If Black plays from here on without major errors, they should become the victor. (Note: For instance, if the game started with 1...P*86 2. S-78 Px87 3. Sx87 P*86 4. Sx86 P*87 5. B-79, a reasonable development could have Black pushing their central pawn with 6. P-56 allowing the bishop to promote with 7. B-13+.)

===Gold response ☗ 2. G-78===

2. G-78. Moving the gold to defend the bishop's head is a standard move in many Double Static Rook openings, such as Bishop Exchange, Double Wing Attack, or Side Pawn Capture. (Note: Defending the bishop's head in (even game) Double Static Rook openings with a silver is generally considered a poor move as a silver on 78 does not defend the bishop's 88 square. However, the silver is suitable for the Three Pawns handicap since White has no rook on the eighth file supporting their pawn drop tactics.) In the Three Pawns handicap, using the gold is slightly more complicated than using the silver (shown above).

2...Px87+, 3. Gx87. White's pawn promotes, and Black's gold recaptures.

3...P*86. White can then strike with another dangling pawn.

4. Gx86. Unlike the case with the silver defense, a gold cannot retreat and must move forward and capture the pawn.

4...P*85. White will try another a drop with a striking pawn (叩きの歩).

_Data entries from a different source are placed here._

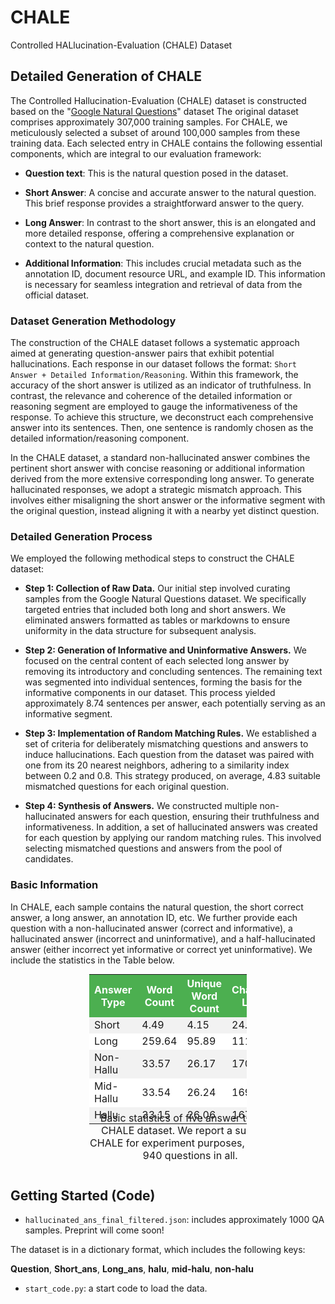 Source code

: # CHALE
Controlled HALlucination-Evaluation (CHALE) Dataset

## Detailed Generation of CHALE

The Controlled Hallucination-Evaluation (CHALE) dataset is constructed based on the "[Google Natural Questions](https://ai.google.com/research/NaturalQuestions/visualization)" dataset The original dataset comprises approximately 307,000 training samples. For CHALE, we meticulously selected a subset of around 100,000 samples from these training data. Each selected entry in CHALE contains the following essential components, which are integral to our evaluation framework:

* **Question text**: This is the natural question posed in the dataset.

* **Short Answer**: A concise and accurate answer to the natural question. This brief response provides a straightforward answer to the query.

* **Long Answer**: In contrast to the short answer, this is an elongated and more detailed response, offering a comprehensive explanation or context to the natural question.

* **Additional Information**: This includes crucial metadata such as the annotation ID, document resource URL, and example ID. This information is necessary for seamless integration and retrieval of data from the official dataset.

### Dataset Generation Methodology

The construction of the CHALE dataset follows a systematic approach aimed at generating question-answer pairs that exhibit potential hallucinations. Each response in our dataset follows the format: ``Short Answer + Detailed Information/Reasoning``. Within this framework, the accuracy of the short answer is utilized as an indicator of truthfulness. In contrast, the relevance and coherence of the detailed information or reasoning segment are employed to gauge the informativeness of the response. To achieve this structure, we deconstruct each comprehensive answer into its sentences. Then, one sentence is randomly chosen as the detailed information/reasoning component.

In the CHALE dataset, a standard non-hallucinated answer combines the pertinent short answer with concise reasoning or additional information derived from the more extensive corresponding long answer. To generate hallucinated responses, we adopt a strategic mismatch approach. This involves either misaligning the short answer or the informative segment with the original question, instead aligning it with a nearby yet distinct question. 

### Detailed Generation Process

We employed the following methodical steps to construct the CHALE dataset:

* **Step 1: Collection of Raw Data.** Our initial step involved curating samples from the Google Natural Questions dataset. We specifically targeted entries that included both long and short answers. We eliminated answers formatted as tables or markdowns to ensure uniformity in the data structure for subsequent analysis.

* **Step 2: Generation of Informative and Uninformative Answers.** We focused on the central content of each selected long answer by removing its introductory and concluding sentences. The remaining text was segmented into individual sentences, forming the basis for the informative components in our dataset. This process yielded approximately 8.74 sentences per answer, each potentially serving as an informative segment.

* **Step 3: Implementation of Random Matching Rules.** We established a set of criteria for deliberately mismatching questions and answers to induce hallucinations. Each question from the dataset was paired with one from its 20 nearest neighbors, adhering to a similarity index between 0.2 and 0.8. This strategy produced, on average, 4.83 suitable mismatched questions for each original question.
 
* **Step 4: Synthesis of Answers.** We constructed multiple non-hallucinated answers for each question, ensuring their truthfulness and informativeness. In addition, a set of hallucinated answers was created for each question by applying our random matching rules. This involved selecting mismatched questions and answers from the pool of candidates.

### Basic Information

In CHALE, each sample contains the natural question, the short correct answer, a long answer, an annotation ID, etc. We further provide each question with a non-hallucinated answer (correct and informative), a hallucinated answer (incorrect and uninformative), and a half-hallucinated answer (either incorrect yet informative or correct yet uninformative). We include the statistics in the Table below.

<table style="width:50%; margin:auto;">
  <caption style="caption-side: bottom; margin-top: -0.2in;">Basic statistics of five answer types in CHALE dataset. We report a subset of CHALE for experiment purposes, including 940 questions in all.</caption>
  <tr>
    <th style="background-color: #4CAF50; color: white;">Answer Type</th>
    <th style="background-color: #4CAF50; color: white;">Word Count</th>
    <th style="background-color: #4CAF50; color: white;">Unique Word Count</th>
    <th style="background-color: #4CAF50; color: white;">Characters Length</th>
  </tr>
  <tr>
    <td style="background-color: #f2f2f2;">Short</td>
    <td style="background-color: #f2f2f2;">4.49</td>
    <td style="background-color: #f2f2f2;">4.15</td>
    <td style="background-color: #f2f2f2;">24.72</td>
  </tr>
  <tr>
    <td style="background-color: #ffffff;">Long</td>
    <td style="background-color: #ffffff;">259.64</td>
    <td style="background-color: #ffffff;">95.89</td>
    <td style="background-color: #ffffff;">1111.28</td>
  </tr>
  <tr>
    <td style="background-color: #f2f2f2;">Non-Hallu</td>
    <td style="background-color: #f2f2f2;">33.57</td>
    <td style="background-color: #f2f2f2;">26.17</td>
    <td style="background-color: #f2f2f2;">170.49</td>
  </tr>
  <tr>
    <td style="background-color: #ffffff;">Mid-Hallu</td>
    <td style="background-color: #ffffff;">33.54</td>
    <td style="background-color: #ffffff;">26.24</td>
    <td style="background-color: #ffffff;">169.79</td>
  </tr>
  <tr>
    <td style="background-color: #f2f2f2;">Hallu</td>
    <td style="background-color: #f2f2f2;">33.15</td>
    <td style="background-color: #f2f2f2;">26.06</td>
    <td style="background-color: #f2f2f2;">167.66</td>
  </tr>
</table>


## Getting Started (Code)
* ``hallucinated_ans_final_filtered.json``: includes approximately 1000 QA samples. Preprint will come soon!

The dataset is in a dictionary format, which includes the following keys:

**Question**, **Short_ans**, **Long_ans**, **halu**, **mid-halu**, **non-halu**

* ``start_code.py``: a start code to load the data.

The hope is White can lure Black's gold forward.

5. G-86. The correct response to the striking pawn is for the gold to retreat. After this, White's attack on the eighth file is exhausted.

If instead Black captures the striking pawn (5. Gx85?), the gold will be positioned on the 85 square and no longer able to defend the bishop's head, the 87 square, where White can drop their last pawn (5...P*87!) and capture Black's bishop on their next move (6...Px88+!).

Similar comments apply to the gold moving sideways to either the left (5. G-96?) or right (5. G-76?).

===Bishop diagonal ☗ 2. P-76===

2. P-76. Another possible but suboptimal move is to create an escape hatch for Black's bishop.

2...Px87+, 3. B-33+. Although White can promote their pawn, Black's bishop can escape to 33 and promote as well checking White's king.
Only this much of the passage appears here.